The Reverse Hanger Trick requires zero ongoing effort. Turn all your wardrobe hangers backwards. Each time you wear something, hang it back normally. After six months, anything that has not been reversed gets donated. Hard evidence of what you actually wear, no guesswork involved.

Room by room: where the clutter hides
Living room: This is where clutter breeds. Remote controls, magazines, random cables, and those decorative items you stopped noticing three years ago. Start by clearing every surface (coffee table, shelves, side tables) and only put back what earns its place. A storage ottoman is worth its weight in gold here, swallowing throws, toys, and the inevitable pile of miscellaneous stuff that doesn't have a proper home. If your sofa has seen better days and you are working around it rather than enjoying it, a spring refresh might be the nudge you need.
Bedroom: 72% of Brits own clothes they have not worn in over a year. Most of those are probably lurking in your wardrobe right now. Run the 90/90 rule or the reverse hanger trick and be genuinely surprised by how much space appears. Clear your bedside table down to the essentials (lamp, book, phone charger) and consider a bed with built-in storage to stash spare bedding and off-season clothes without sacrificing floor space. An armchair in the corner looks far better without a week's worth of laundry draped over it.
Hallway: The first thing you see when you walk in, and usually the last thing you think about tidying. Limit shoes to two or three pairs by the door and relocate the rest. One coat per person on the hooks, with everything else packed away until autumn. A slim console table gives you a landing zone for keys and post without the hallway turning into a dumping ground.

What is actually trending in 2026
This year's decluttering is not just about binning things — it is about being more deliberate with what stays.
"Less aggressive" decluttering is the organising approach getting the most attention in 2026. The all-or-nothing purge is out; a slower, more considered edit is in. Rather than committing to a full-house overhaul in one weekend, the emphasis is on gradual, sustainable habits. For example, focus on a single category at a time, at a pace that does not leave you burned out by Sunday afternoon.
Intentional spaces are replacing maximalist styling. After a few years of bold dopamine décor, the conversation in 2026 is about rooms that feel genuinely restful — fewer things, but better things. Furniture that earns its keep both functionally and visually. A well-chosen sofa in a considered colour does far more for a living room than ten pieces of shelf filler you stopped noticing years ago.
The underconsumption movement, championed by Gen Z and gaining mainstream traction, is now firmly embedded in how people think about their homes. The focus is on using what you already own, maintaining it well, and resisting the reflex to fill newly cleared space with new purchases. Sort through what you have, sell or donate what no longer earns its place (the average UK household holds £400–530 worth of unused items), and sit with the space before replacing anything. Over half of Brits now sell decluttered items on Vinted or Facebook Marketplace rather than sending them to landfill — better for your pocket and considerably better for the planet.

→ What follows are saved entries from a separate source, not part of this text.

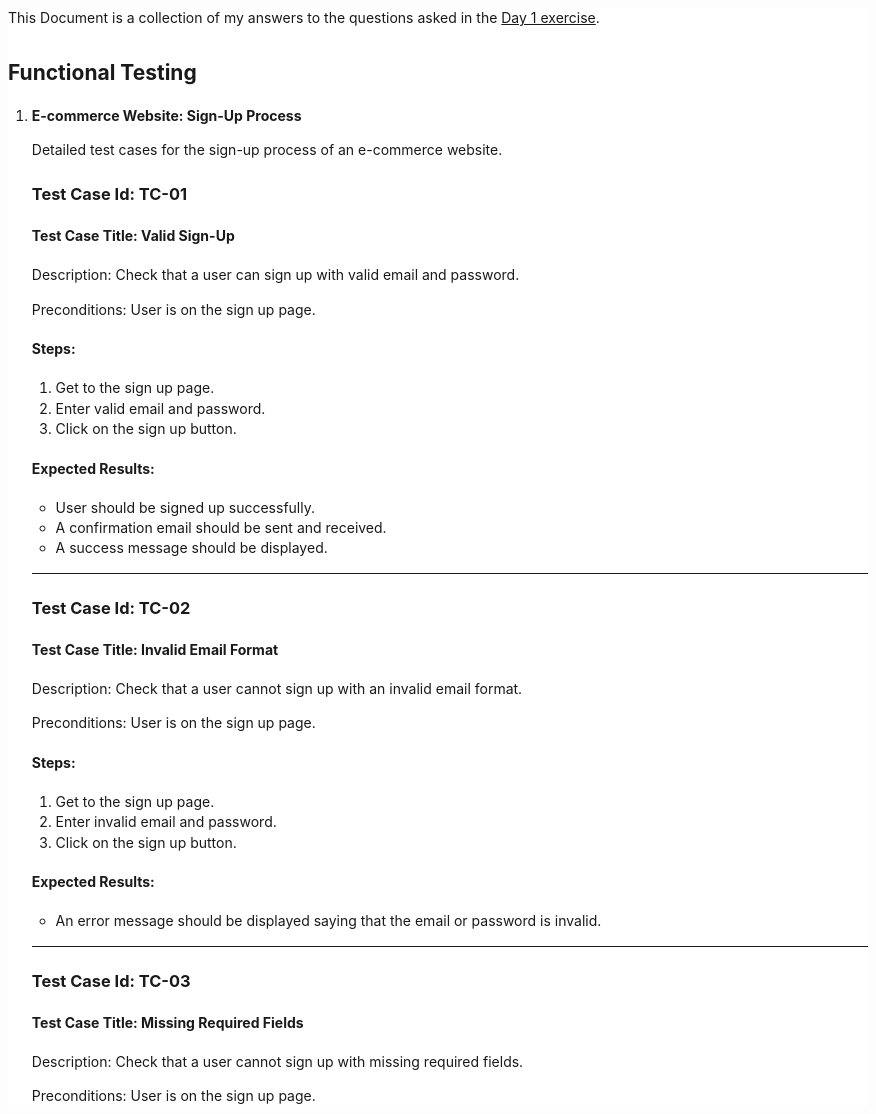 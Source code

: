This Document is a collection of my answers to the questions asked in the [Day 1 exercise](../exercises/Week%201/Day1.md).

## Functional Testing

1. **E-commerce Website: Sign-Up Process**

   Detailed test cases for the sign-up process of an e-commerce website.

    ### Test Case Id: TC-01

    #### Test Case Title: Valid Sign-Up
     Description:  Check that a user can sign up with valid email and password.

    Preconditions: User is on the sign up page.

    #### Steps:
    1. Get to the sign up page.
    2. Enter valid email and password.
    3. Click on the sign up button.
    
    #### Expected Results: 
     - User should be signed up successfully.
     - A confirmation email should be sent and received.
     - A success message should be displayed.

     ---

    ### Test Case Id: TC-02

    #### Test Case Title: Invalid Email Format

     Description:  Check that a user cannot sign up with an invalid email format.

    Preconditions: User is on the sign up page.

    #### Steps:
    1. Get to the sign up page.
    2. Enter invalid email and password.
    3. Click on the sign up button.
    
    #### Expected Results: 
     - An error message should be displayed saying that the email or password is invalid.

     ---

    ### Test Case Id: TC-03

    #### Test Case Title: Missing Required Fields

     Description:  Check that a user cannot sign up with missing required fields.

    Preconditions: User is on the sign up page.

How to stop the clutter coming back
The real challenge is not the spring clean itself, but rather staying on top of things once you have done the work.
A five-minute evening reset makes a surprising difference. Walk through the main rooms, return things to where they belong, clear surfaces, and start the next day with a clean slate. The one-in-one-out rule keeps new purchases honest and makes them earn their place. A coffee table with shelf space, a storage ottoman that pulls double duty, a bed with storage that actually gets used — this is how your home works harder so you do not have to.
Spring cleaning might never be anyone's idea of a good time. But a home that feels lighter, calmer, and properly sorted? That is worth one solid weekend of effort.